Mean annual water-balance fluxes for WCA-2A were obtained (based on SFWMM version 3.5) representing the periods 1979-1990 (calibration run), 1991-1994 (verification run), and 1965-1995 (base simulation). Using those results and the SFWMM documentation (South Florida Water Management District, 1999), time-averaged mass-balance equations for WCA-2A were written individually for surface water and ground water. The new equations included complete expressions for vertical fluxes of water across the sediment surface. The terms in these mass-balance equations are illustrated in figure 5. Equation 1 is a mass balance equation for surface water, equation 2 is a mass balance equation for ground water (used mainly as a check on the first equation), and equation 3 computes a net flux between surface water and ground water by summing total recharge and discharge.

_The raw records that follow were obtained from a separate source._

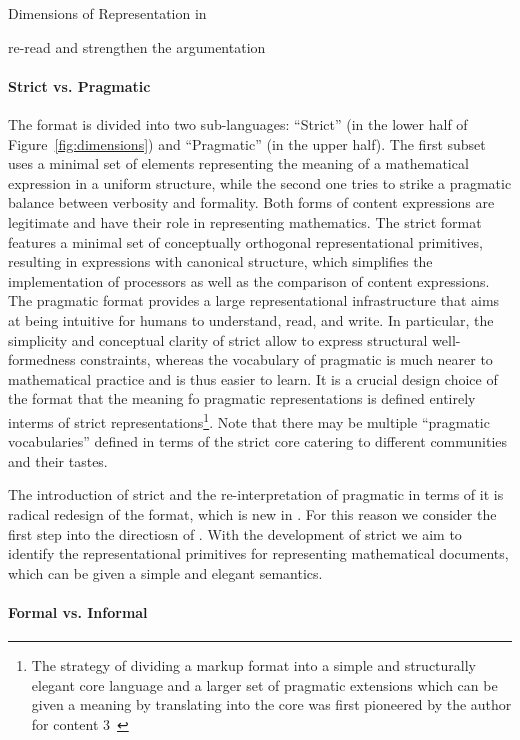 \begin{omgroup}[id=syntax-semantics]{Dimensions of Representation in \omdoc}
\begin{newpart}{re-read and strengthen the argumentation}
\paragraph{Strict vs. Pragmatic} The \omdoc format is divided into two sub-languages:
``Strict'' \omdoc (in the lower half of Figure~\ref{fig:dimensions}) and ``Pragmatic''
\omdoc (in the upper half). The first subset uses a minimal set of elements representing the meaning of a
mathematical expression in a uniform structure, while the second one tries to strike a
pragmatic balance between verbosity and formality. Both forms of content expressions are
legitimate and have their role in representing mathematics. The strict \omdoc format
features a minimal set of conceptually orthogonal representational primitives, resulting
in expressions with canonical structure, which simplifies the implementation of \omdoc
processors as well as the comparison of content expressions.  The pragmatic \omdoc
format provides a large representational infrastructure that aims at being intuitive for
humans to understand, read, and write. In particular, the simplicity and conceptual clarity of strict \omdoc allow to
express structural well-formedness constraints, whereas the vocabulary of pragmatic \omdoc
is much nearer to mathematical practice and is thus easier to learn. It is a crucial
design choice of the \omdoc format that the meaning fo pragmatic representations is
defined entirely interms of strict representations\footnote{The strategy of dividing a
  markup format into a simple and structurally elegant core language and a larger set of
  pragmatic extensions which can be given a meaning by translating into the core was first
  pioneered by the author for content {\mathml}3~\cite{CarlisleEd:MathML3}}. Note that
there may be multiple ``pragmatic vocabularies'' defined in terms of the strict core
catering to different communities and their tastes.

The introduction of strict \omdoc and the re-interpretation of pragmatic \omdoc in
terms of it is radical redesign of the \omdoc format, which is new in {}.
For this reason we consider {} the first step into the directiosn of
{}. With the development of strict \omdoc we aim to identify the
representational primitives for representing mathematical documents, which can be given a
simple and elegant semantics.

\paragraph{Formal vs. Informal} 


\end{newpart}
\end{omgroup}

0 = STQSIN + RAINFALL + LSPGIN - STQSOUT - ETP - LSPGOUT - STOCH - PERCOLATION - SW-GW_RESIDUAL,     (1)

0 = GWIN - GWOUT - ETS - GWSTOCH + PERCOLATION + SW-GW_RESIDUAL,     (2)

NET EXCHANGE = Recharge - Discharge = LSPGOUT + PERCOLATION + SW-GW_RESIDUAL - LSPGIN.     (3)

where STQSIN and STQSOUT are surface water flows through water control structures entering or leaving the basin, respectively;

RAINFALL is the rainfall on the basin;

ETP and ETS are evaporation and/or transpiration leaving the basin from ponded surface water and saturated subsurface zones, respectively;

SWSTOCH and GWSTOCH are the changes with time in water storage in surface water and ground water of the basin, respectively;

GWIN and GWOUT are the water fluxes entering and leaving ground-water basin by regional ground-water flow, respectively;

LSPGIN and LSPGOUT are the water fluxes entering or leaving the surface-water basin by shallow ground-water flow beneath selected levees, respectively;

PERCOLATION is a regional-scale computation of water movement across the wetland sediment surface based on (2 x 2 mi grid cell) data for a specified domain;

SW-GW_RESIDUAL is a residual (an unmeasured quantity) associated with both the surface-water and ground-water balance equations. Its magnitude can be calculated by difference using either equation 1 or 2. Since this residual term is comparable in magnitude to the other water balance fluxes, it is used to account for vertical fluxes not specifically accounted for by LSPGIN, LSPGOUT, or PERCOLATION. A positive value indicates recharge and a negative value indicates discharge.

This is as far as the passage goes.